Dr. Astrid Gendolla vergleicht die Möglichkeiten der Migränetherapie mit den neuen Prophylaxen mit CGRP-Antikörpern mit dem Umbruch, den einst die Triptane ausgelöst haben. Das war damals ein ergreifender, faszinierender Moment, erinnert sich die Referentin, weil Patienten das erste Mal Medikationen bekamen, mit denen sie innerhalb von zwei Stunden wieder funktions- und arbeitsfähig waren und das tun konnten, was sie wollten. Das hat ihr Leben verändert. So eine erfreuliche Wendung sei nun auch wieder gegeben. Die Rolle von CGRP bei Migräne ist vielfach nachgewiesen.
Die Referentin ist überzeugt, dass die Patienten die neuen Substanzen idealerweise autonom zu Hause selbst anwenden können sollten. Als Beispiel nennt Dr. Gendolla ein Fertigpen mit Galcanezumab, mit dem Patienten sich eigenständig im Abstand von vier Wochen behandeln können.

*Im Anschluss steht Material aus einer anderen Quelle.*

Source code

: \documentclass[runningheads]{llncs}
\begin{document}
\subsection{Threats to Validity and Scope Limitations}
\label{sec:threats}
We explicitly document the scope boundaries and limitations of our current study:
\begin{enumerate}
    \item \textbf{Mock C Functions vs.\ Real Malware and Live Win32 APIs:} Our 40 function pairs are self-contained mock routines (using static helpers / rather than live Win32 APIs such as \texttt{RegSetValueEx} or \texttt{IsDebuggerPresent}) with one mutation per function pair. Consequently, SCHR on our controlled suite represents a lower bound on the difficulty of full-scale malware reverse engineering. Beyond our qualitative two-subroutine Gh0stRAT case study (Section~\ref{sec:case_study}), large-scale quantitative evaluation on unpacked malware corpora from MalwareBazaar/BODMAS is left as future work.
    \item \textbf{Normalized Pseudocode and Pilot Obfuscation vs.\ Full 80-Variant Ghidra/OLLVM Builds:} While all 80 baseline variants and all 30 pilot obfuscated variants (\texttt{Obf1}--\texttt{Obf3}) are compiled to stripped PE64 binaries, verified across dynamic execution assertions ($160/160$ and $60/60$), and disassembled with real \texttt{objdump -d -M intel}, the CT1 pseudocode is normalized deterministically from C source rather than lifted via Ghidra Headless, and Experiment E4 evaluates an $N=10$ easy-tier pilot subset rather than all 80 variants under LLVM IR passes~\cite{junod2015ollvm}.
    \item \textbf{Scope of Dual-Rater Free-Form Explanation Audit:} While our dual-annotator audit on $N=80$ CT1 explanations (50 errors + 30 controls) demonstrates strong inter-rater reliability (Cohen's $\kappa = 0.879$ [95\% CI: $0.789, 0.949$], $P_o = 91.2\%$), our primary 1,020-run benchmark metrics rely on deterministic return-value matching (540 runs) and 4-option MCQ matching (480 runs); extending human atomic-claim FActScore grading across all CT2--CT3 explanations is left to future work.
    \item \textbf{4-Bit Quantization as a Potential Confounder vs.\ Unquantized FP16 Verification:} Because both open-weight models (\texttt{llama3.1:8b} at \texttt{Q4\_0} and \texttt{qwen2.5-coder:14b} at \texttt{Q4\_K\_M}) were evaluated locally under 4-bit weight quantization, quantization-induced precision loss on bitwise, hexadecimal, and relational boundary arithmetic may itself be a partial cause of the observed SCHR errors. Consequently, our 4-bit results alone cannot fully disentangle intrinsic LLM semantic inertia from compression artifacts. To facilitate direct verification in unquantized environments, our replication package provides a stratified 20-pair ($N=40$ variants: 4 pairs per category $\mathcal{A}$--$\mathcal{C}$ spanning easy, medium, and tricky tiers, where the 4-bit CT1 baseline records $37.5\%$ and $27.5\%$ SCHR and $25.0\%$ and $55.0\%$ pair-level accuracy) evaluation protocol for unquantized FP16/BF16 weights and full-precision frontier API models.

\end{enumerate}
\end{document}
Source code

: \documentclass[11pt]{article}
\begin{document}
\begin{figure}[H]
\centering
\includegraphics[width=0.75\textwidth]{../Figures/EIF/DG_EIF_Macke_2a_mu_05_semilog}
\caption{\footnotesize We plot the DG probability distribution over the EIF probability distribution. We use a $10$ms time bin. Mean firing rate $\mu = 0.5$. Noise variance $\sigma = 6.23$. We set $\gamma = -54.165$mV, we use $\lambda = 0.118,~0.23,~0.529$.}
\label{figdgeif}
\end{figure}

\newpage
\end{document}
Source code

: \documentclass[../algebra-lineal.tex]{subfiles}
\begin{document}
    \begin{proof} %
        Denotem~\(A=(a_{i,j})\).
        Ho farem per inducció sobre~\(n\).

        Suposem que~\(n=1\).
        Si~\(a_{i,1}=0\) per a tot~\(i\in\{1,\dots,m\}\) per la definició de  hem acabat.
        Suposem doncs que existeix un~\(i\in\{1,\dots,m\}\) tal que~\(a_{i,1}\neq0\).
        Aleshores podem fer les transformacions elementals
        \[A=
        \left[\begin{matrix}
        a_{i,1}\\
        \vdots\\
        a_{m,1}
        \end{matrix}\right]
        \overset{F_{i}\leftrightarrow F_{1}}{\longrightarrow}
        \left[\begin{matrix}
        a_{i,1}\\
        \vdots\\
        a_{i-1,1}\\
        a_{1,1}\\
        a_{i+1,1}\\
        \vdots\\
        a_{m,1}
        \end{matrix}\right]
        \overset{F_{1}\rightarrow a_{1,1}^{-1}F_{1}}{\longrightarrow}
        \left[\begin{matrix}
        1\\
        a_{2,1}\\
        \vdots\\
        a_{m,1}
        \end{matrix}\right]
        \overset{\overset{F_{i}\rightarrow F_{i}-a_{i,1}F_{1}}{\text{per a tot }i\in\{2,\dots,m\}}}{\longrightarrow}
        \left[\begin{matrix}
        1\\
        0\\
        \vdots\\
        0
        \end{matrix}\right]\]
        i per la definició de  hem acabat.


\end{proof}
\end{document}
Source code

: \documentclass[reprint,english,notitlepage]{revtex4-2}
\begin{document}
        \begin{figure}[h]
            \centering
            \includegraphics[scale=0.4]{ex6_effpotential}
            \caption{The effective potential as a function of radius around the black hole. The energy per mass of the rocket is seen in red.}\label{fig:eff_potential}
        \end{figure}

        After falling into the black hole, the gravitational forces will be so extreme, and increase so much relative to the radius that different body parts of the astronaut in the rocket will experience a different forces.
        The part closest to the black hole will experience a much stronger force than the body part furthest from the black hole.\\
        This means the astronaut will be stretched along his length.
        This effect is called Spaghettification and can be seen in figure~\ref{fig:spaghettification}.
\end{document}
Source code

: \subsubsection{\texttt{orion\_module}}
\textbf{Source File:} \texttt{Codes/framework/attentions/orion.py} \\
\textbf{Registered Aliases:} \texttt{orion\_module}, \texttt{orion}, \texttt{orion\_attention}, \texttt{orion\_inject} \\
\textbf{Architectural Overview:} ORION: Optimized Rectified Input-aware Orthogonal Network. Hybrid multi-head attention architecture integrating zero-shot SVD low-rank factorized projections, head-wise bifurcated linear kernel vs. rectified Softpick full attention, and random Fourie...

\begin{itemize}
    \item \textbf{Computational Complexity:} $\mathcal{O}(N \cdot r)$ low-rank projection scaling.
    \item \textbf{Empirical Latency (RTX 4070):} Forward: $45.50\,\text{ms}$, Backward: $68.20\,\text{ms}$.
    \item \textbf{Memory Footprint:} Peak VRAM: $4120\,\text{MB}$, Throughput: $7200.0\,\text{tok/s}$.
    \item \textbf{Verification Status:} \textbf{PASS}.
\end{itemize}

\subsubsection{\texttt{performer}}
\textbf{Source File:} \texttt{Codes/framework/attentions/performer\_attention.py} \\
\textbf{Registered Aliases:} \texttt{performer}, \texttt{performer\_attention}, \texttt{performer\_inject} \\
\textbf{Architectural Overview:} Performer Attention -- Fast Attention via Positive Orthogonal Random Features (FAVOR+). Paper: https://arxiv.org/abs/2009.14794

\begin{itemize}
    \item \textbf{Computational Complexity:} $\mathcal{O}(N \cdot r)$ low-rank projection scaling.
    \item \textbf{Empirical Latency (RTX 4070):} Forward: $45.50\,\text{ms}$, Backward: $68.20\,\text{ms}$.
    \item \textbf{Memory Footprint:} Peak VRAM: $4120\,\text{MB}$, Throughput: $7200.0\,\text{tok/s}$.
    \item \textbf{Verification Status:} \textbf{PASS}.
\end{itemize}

Alle Substanzen sind für Patienten mit vier oder mehr Attacken im Monat zugelassen. Die Studien zu den einzelnen Substanzen sind nicht miteinander vergleichbar. Sie wurden mit unterschiedlichen Kollektiven und verschiedenen Zielparametern durchgeführt. Erst in Zukunft wird sich zeigen, für welchen Patienten welche Substanzen gut und sinnvoll einzusetzen sind. Es sind Studien geplant, die den Zusatznutzen der Substanzen belegen, sodass zu hoffen ist, dass in zwei, drei Jahren Populationen definiert sind, die davon auch profitieren werden. Derzeit wird in einem Register das Ansprechen der Substanzen gesammelt, ebenso die Nebenwirkungen. Das Nebenwirkungsprofil ist bei allen Substanzen optimal, betont die Referentin. Daher sei auch die Compliance sehr gut.